*Work order*: All entries are to be copied verbatim, while the pictures stay out.

======== Dataset content ========

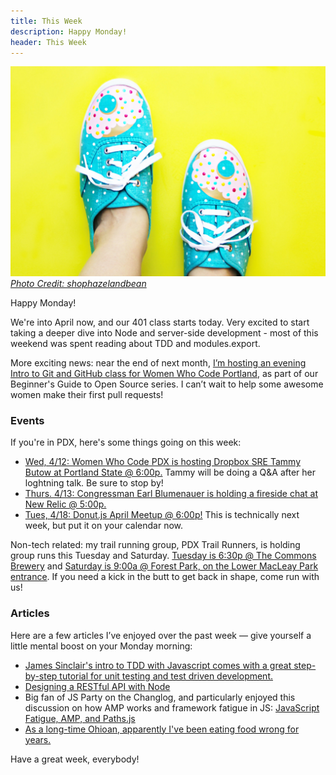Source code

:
 ```yaml
---
title: This Week
description: Happy Monday!
header: This Week
---
```

![Etsy Donut Shoes](../img/donut-shoes.jpg)
[*Photo Credit: shophazelandbean*](https://www.etsy.com/listing/264707711/donut-shoes-lace-ups-colorful-fun-quirky?ref=market)

Happy Monday!

We're into April now, and our 401 class starts today. Very excited to start taking a deeper dive into Node and server-side development - most of this weekend was spent reading about TDD and modules.export.

More exciting news: near the end of next month, [I’m hosting an evening Intro to Git and GitHub class for Women Who Code Portland](https://www.meetup.com/Women-Who-Code-Portland/events/239020608/), as part of our Beginner's Guide to Open Source series. I can’t wait to help some awesome women make their first pull requests!

### Events

If you're in PDX, here's some things going on this week:
* [Wed, 4/12: Women Who Code PDX is hosting Dropbox SRE Tammy Butow at Portland State @ 6:00p.](https://www.meetup.com/Women-Who-Code-Portland/events/238307817/) Tammy will be doing a Q&A after her loghtning talk. Be sure to stop by!
* [Thurs. 4/13: Congressman Earl Blumenauer is holding a fireside chat at New Relic @ 5:00p.](https://www.eventbrite.com/e/pdxwit-action-fireside-chat-with-congressman-earl-blumenauer-tickets-32558236562)
* [Tues, 4/18: Donut.js April Meetup @ 6:00p!](https://donutjs.club/) This is technically next week, but put it on your calendar now.

Non-tech related: my trail running group, PDX Trail Runners, is holding group runs this Tuesday and Saturday. [Tuesday is 6:30p @ The Commons Brewery](https://www.meetup.com/PDX-Trail-Runners/events/239092563/) and [Saturday is 9:00a @ Forest Park, on the Lower MacLeay Park entrance](https://www.meetup.com/PDX-Trail-Runners/events/237741875/). If you need a kick in the butt to get back in shape, come run with us!

### Articles

Here are a few articles I’ve enjoyed over the past week — give yourself a little mental boost on your Monday morning:

* [James Sinclair's intro to TDD with Javascript comes with a great step-by-step tutorial for unit testing and test driven development.](http://jrsinclair.com/articles/2016/gentle-introduction-to-javascript-tdd-intro/)
* [Designing a RESTful API with Node](https://dev.to/raha198/restful-api-design-with-nodejs)
* Big fan of JS Party on the Changlog, and particularly enjoyed this discussion on how AMP works and framework fatigue in JS: [JavaScript Fatigue, AMP, and Paths.js](https://changelog.com/jsparty/3)
* [As a long-time Ohioan, apparently I've been eating food wrong for years.](https://twitter.com/broderick/status/851160598813569025)

Have a great week, everybody!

========

*Output of the exercise*:
Source code

:
 ```yaml
---
title: This Week
description: Happy Monday!
header: This Week
---
```

![Etsy Donut Shoes](../img/donut-shoes.jpg)
[*Photo Credit: shophazelandbean*](https://www.etsy.com/listing/264707711/donut-shoes-lace-ups-colorful-fun-quirky?ref=market)

Happy Monday!

We're into April now, and our 401 class starts today. Very excited to start taking a deeper dive into Node and server-side development - most of this weekend was spent reading about TDD and modules.export.

More exciting news: near the end of next month, [I’m hosting an evening Intro to Git and GitHub class for Women Who Code Portland](https://www.meetup.com/Women-Who-Code-Portland/events/239020608/), as part of our Beginner's Guide to Open Source series. I can’t wait to help some awesome women make their first pull requests!

### Events

If you're in PDX, here's some things going on this week:
* [Wed, 4/12: Women Who Code PDX is hosting Dropbox SRE Tammy Butow at Portland State @ 6:00p.](https://www.meetup.com/Women-Who-Code-Portland/events/238307817/) Tammy will be doing a Q&A after her loghtning talk. Be sure to stop by!
* [Thurs. 4/13: Congressman Earl Blumenauer is holding a fireside chat at New Relic @ 5:00p.](https://www.eventbrite.com/e/pdxwit-action-fireside-chat-with-congressman-earl-blumenauer-tickets-32558236562)
* [Tues, 4/18: Donut.js April Meetup @ 6:00p!](https://donutjs.club/) This is technically next week, but put it on your calendar now.

Non-tech related: my trail running group, PDX Trail Runners, is holding group runs this Tuesday and Saturday. [Tuesday is 6:30p @ The Commons Brewery](https://www.meetup.com/PDX-Trail-Runners/events/239092563/) and [Saturday is 9:00a @ Forest Park, on the Lower MacLeay Park entrance](https://www.meetup.com/PDX-Trail-Runners/events/237741875/). If you need a kick in the butt to get back in shape, come run with us!

### Articles

Here are a few articles I’ve enjoyed over the past week — give yourself a little mental boost on your Monday morning:

* [James Sinclair's intro to TDD with Javascript comes with a great step-by-step tutorial for unit testing and test driven development.](http://jrsinclair.com/articles/2016/gentle-introduction-to-javascript-tdd-intro/)
* [Designing a RESTful API with Node](https://dev.to/raha198/restful-api-design-with-nodejs)
* Big fan of JS Party on the Changlog, and particularly enjoyed this discussion on how AMP works and framework fatigue in JS: [JavaScript Fatigue, AMP, and Paths.js](https://changelog.com/jsparty/3)
* [As a long-time Ohioan, apparently I've been eating food wrong for years.](https://twitter.com/broderick/status/851160598813569025)

Have a great week, everybody!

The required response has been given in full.